I am not very good at putting. In truth, I am hopeless at putting, and so it's not surprising I should read Dave Pelz's Putting Bible, a 394-page book by Dave Pelz on putting.
Whether it helps me or not is yet to be seen, but Pelz provides a good description of why learning to putt well is difficult. He says that to learn from your mistakes requires immediate, accurate and reliable feedback. Golfers don't always get this and hence develop habits and behaviours that often make them less likely rather than more likely to sink their putts.
He quotes a story from one of his students. Scientists were studying how pigeons learn to feed themselves from pellet dispensers. In one cage of pigeons, several pellet dispensers released one pellet every time a pigeon stepped on a release lever. Within two days every pigeon in the cage had learned how to feed itself: hit the lever and get a pellet.
In a second cage of pigeons there was the same number of pellet dispensers. However, these dispensers worked differently. Sometimes they released a pellet when the lever was touched. However, sometimes when the lever was touched nothing would happen and sometimes they released pellets randomly. In time, some of the pigeons thought when they chirped a pellet was released, some pigeons thought it was when they lifted their wing, while others thought it was when they turned around in a circle. In two months none of the pigeons had learned to feed themselves and it was amusing to watch their strange behaviour, hoping to get a pellet.
Investment management has a similar feedback mechanism to the second cage of pigeons. Outcomes are significantly affected by random events and hence do not always provide reliable feedback. Claims of investors, investment managers and the media all add to the noise. What are the investment management behaviours equivalent to chirping, lifting a wing and turning a full circle?
The first and potentially most dangerous behaviour is to invest according to past performance. There is evidence individuals tend to purchase more growth assets after market upswings and avoid them after downturns, causing the average equity fund investor to earn less than the average equity fund.
If this strategy is dangerous, reversing the strategy might seem sensible. Investing in companies whose market values have recently fallen and selling those whose market values have risen will outperform if market value changes tend to reverse in subsequent periods. The danger is that companies whose market values have recently fallen will fail rather than recover, and this is more likely to happen if general economic conditions deteriorate. The best strategy is to focus on future performance from the start.

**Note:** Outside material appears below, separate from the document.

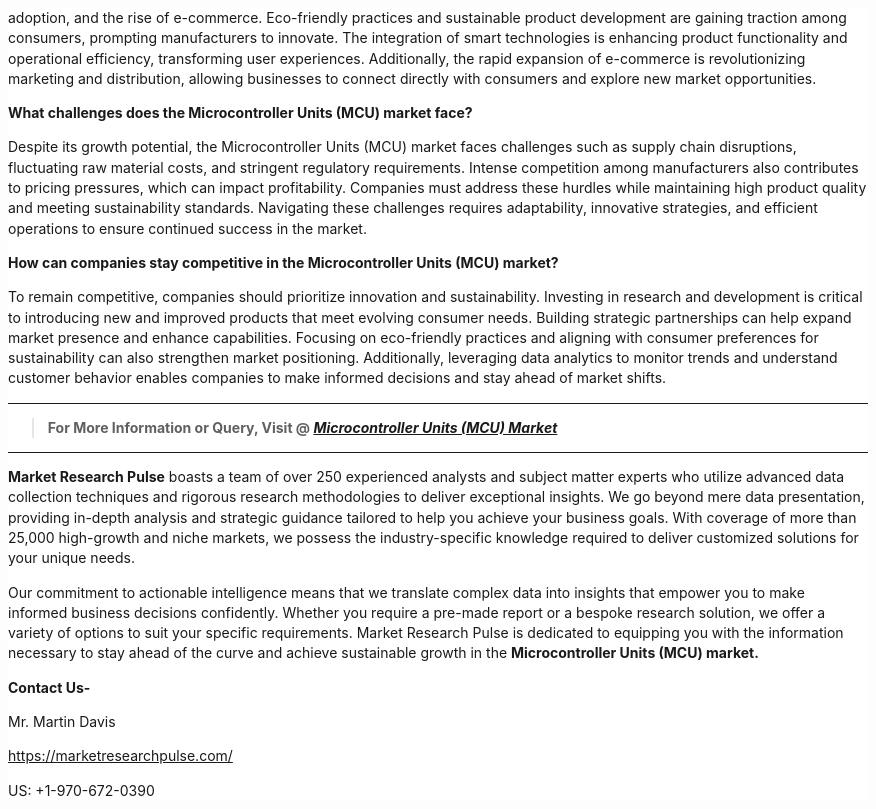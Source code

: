 adoption, and the rise of e-commerce. Eco-friendly practices and sustainable product development are gaining traction among consumers, prompting manufacturers to innovate. The integration of smart technologies is enhancing product functionality and operational efficiency, transforming user experiences. Additionally, the rapid expansion of e-commerce is revolutionizing marketing and distribution, allowing businesses to connect directly with consumers and explore new market opportunities.</p><p><strong>What challenges does the Microcontroller Units (MCU) market face?</strong></p><p>Despite its growth potential, the Microcontroller Units (MCU) market faces challenges such as supply chain disruptions, fluctuating raw material costs, and stringent regulatory requirements. Intense competition among manufacturers also contributes to pricing pressures, which can impact profitability. Companies must address these hurdles while maintaining high product quality and meeting sustainability standards. Navigating these challenges requires adaptability, innovative strategies, and efficient operations to ensure continued success in the market.</p><p><strong>How can companies stay competitive in the Microcontroller Units (MCU) market?</strong></p><p>To remain competitive, companies should prioritize innovation and sustainability. Investing in research and development is critical to introducing new and improved products that meet evolving consumer needs. Building strategic partnerships can help expand market presence and enhance capabilities. Focusing on eco-friendly practices and aligning with consumer preferences for sustainability can also strengthen market positioning. Additionally, leveraging data analytics to monitor trends and understand customer behavior enables companies to make informed decisions and stay ahead of market shifts.</p><hr /><blockquote><p><strong>For More Information or Query, Visit @&nbsp;<em><a href="https://marketresearchpulse.com/report/61449/microcontroller-units-mcu-market?utm_source=Linkedin&utm_medium=019">Microcontroller Units (MCU) Market</a></em></strong></p></blockquote><hr /><p><strong>Market Research Pulse</strong> boasts a team of over 250 experienced analysts and subject matter experts who utilize advanced data collection techniques and rigorous research methodologies to deliver exceptional insights. We go beyond mere data presentation, providing in-depth analysis and strategic guidance tailored to help you achieve your business goals. With coverage of more than 25,000 high-growth and niche markets, we possess the industry-specific knowledge required to deliver customized solutions for your unique needs.</p><p>Our commitment to actionable intelligence means that we translate complex data into insights that empower you to make informed business decisions confidently. Whether you require a pre-made report or a bespoke research solution, we offer a variety of options to suit your specific requirements. Market Research Pulse is dedicated to equipping you with the information necessary to stay ahead of the curve and achieve sustainable growth in the <strong>Microcontroller Units (MCU) market.</strong></p><p><strong>Contact Us-</strong></p><p>Mr. Martin Davis</p><p>https://marketresearchpulse.com/</p><p>US: +1-970-672-0390</p>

Another dangerous behaviour is mistaking market performance for stock selection skills, or, as the saying goes, "confusing brains with a bull market". Australian equities (the S&P/ASX300) have returned 21.7 per cent, 26 per cent and 24 per cent in the past three years to June 2006, adding more than 90 per cent since July 2003. Investors in small cap stocks have done even better and geared investors with, say, $100,000 plus borrowings of another $200,000 would have more than tripled their initial investment, even after borrowing costs. In this environment, it is easy for investors to delude themselves into thinking they have good stock selection skills. Most of their stock selections have turned to gold and this looks like an easy way to make money.
While total performance is what matters to investors, just like the total score matters to golfers, good stock selection skills imply an ability to consistently earn higher returns than those available from the overall market. Calculating performance relative to the market is a much more reliable feedback measure of stock selection skill than is total return.
Lastly, many investors are overconfident of their tactical timing abilities. Tactical tilts can include moving from cash to equities, altering the currency hedge on overseas assets or moving from bonds to cash when interest rates appear likely to rise.
Peaks and troughs such as the collapse of US tech stocks in 2000, the Japanese equity market reversal in 1990, and the Australian dollar appreciation after reaching a low US$0.49 in September 2001, always look more obvious in hindsight. Identifying these before the fact is much harder. New information can change the outcomes and timing is difficult to get right. Currently, there are claims oil prices will reach $100 a barrel, $50 a barrel or both. It's going to be obvious when it happens.
Investors developing their investment strategies, golfers trying new putting techniques and the pigeons learning to feed themselves in the second cage all face unreliable feedback. Distinguishing between valid signals and random noise is harder than it appears.